The third group will have an "epic encounter"

---

I think the most dangerous spot to be difficulty wise in PFS is in-between tiers, playing up with the 4 player adjustment.

---

Is this a problem?
If so is there an easy way to fix it that doesn't complicate running older scenarios any more than we already do?

5/5

It is an issue and I don't see any way to fix it, certainly not for older scenarios. For newer ones you could look at introducing more subtiers and insist people play within them but that will make putting together tables more difficult.

People just need to be more aware of what they are playing, what sort of game they are in and remember that running away is an option.

I ran Sealed Gate this week with levels 8,8,9,10,10, so high tier with the 4 player adjustment. They didn't have a single full caster and only the Rogue had a

Spoiler:
swarmbane clasp

It was carnage but they managed to flee.
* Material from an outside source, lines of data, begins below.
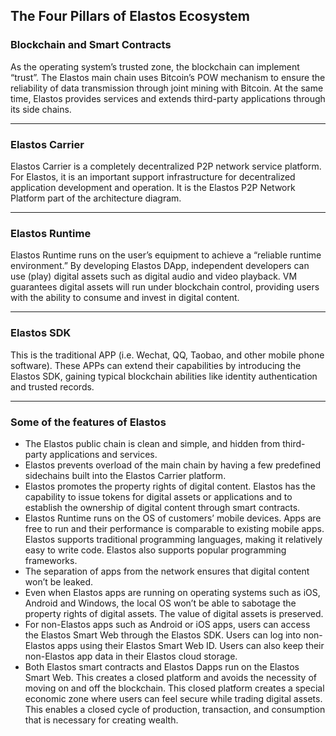## The Four Pillars of Elastos Ecosystem

### Blockchain and Smart Contracts

As the operating system’s trusted zone, the blockchain can implement “trust”. The Elastos main chain uses Bitcoin’s POW mechanism to ensure the reliability of data transmission through joint mining with Bitcoin. At the same time, Elastos provides services and extends third-party applications through its side chains.

---

### Elastos Carrier

Elastos Carrier is a completely decentralized P2P network service platform. For Elastos, it is an important support infrastructure for decentralized application development and operation. It is the Elastos P2P Network Platform part of the architecture diagram.

---

### Elastos Runtime

Elastos Runtime runs on the user’s equipment to achieve a “reliable runtime environment.” By developing Elastos DApp, independent developers can use (play) digital assets such as digital audio and video playback. VM guarantees digital assets will run under blockchain control, providing users with the ability to consume and invest in digital content.

---

### Elastos SDK

This is the traditional APP (i.e. Wechat, QQ, Taobao, and other mobile phone software). These APPs can extend their capabilities by introducing the Elastos SDK, gaining typical blockchain abilities like identity authentication and trusted records.

---

### Some of the features of Elastos

* The Elastos public chain is clean and simple, and hidden from third-party applications and services.
* Elastos prevents overload of the main chain by having a few predefined sidechains built into the Elastos Carrier platform.
* Elastos promotes the property rights of digital content. Elastos has the capability to issue tokens for digital assets or applications and to establish the ownership of digital content  through smart contracts.
* Elastos Runtime runs on the OS of customers’ mobile devices. Apps are free to run and their performance is comparable to existing mobile apps. Elastos supports traditional programming languages, making it relatively easy to write code. Elastos also supports popular programming frameworks.
* The separation of apps from the network ensures that digital content won’t be leaked.
* Even when Elastos apps are running on operating systems such as iOS, Android and Windows, the local OS won’t be able to sabotage the property rights of digital assets. The value of digital assets is preserved.
* For non-Elastos apps such as Android or iOS apps, users can access the Elastos Smart Web through the Elastos SDK. Users can log into non-Elastos apps using their Elastos Smart Web ID. Users can also keep their non-Elastos app data in their Elastos cloud storage.
* Both Elastos smart contracts and Elastos Dapps run on the Elastos Smart Web. This creates a closed platform and avoids the necessity of moving on and off the blockchain. This closed platform creates a special economic zone where users can feel secure while trading digital assets. This enables a closed cycle of production, transaction, and consumption that is necessary for creating wealth.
They lost some gold and access to what was in the camp but they all lived and completed the rest but not without difficulty.

That really is where the difference in make up becomes start. My Sealed Gate group were Rogue, Hunter, Paladin, Fighter and Rogue/Magus. A group of Cleric, Sorcerer, Ranger, Barbarian and Oracle would probably have been absolutely fine.

Sovereign Court 4/5 5/5 Venture-Lieutenant, Netherlands—Leiden aka Ascalaphus

For season 0-3, if nobody's in the high tier, you don't have to play up. That rule doesn't apply to newer scenarios however.

In the 4,4,5,5,5 case, I'd propose that they may want to use a couple of pregens to either reduce APL, or get more ready for the high tier.

EDIT: or of course take a look at their character folders, maybe someone has an alternative PC they can play that would shift the tier.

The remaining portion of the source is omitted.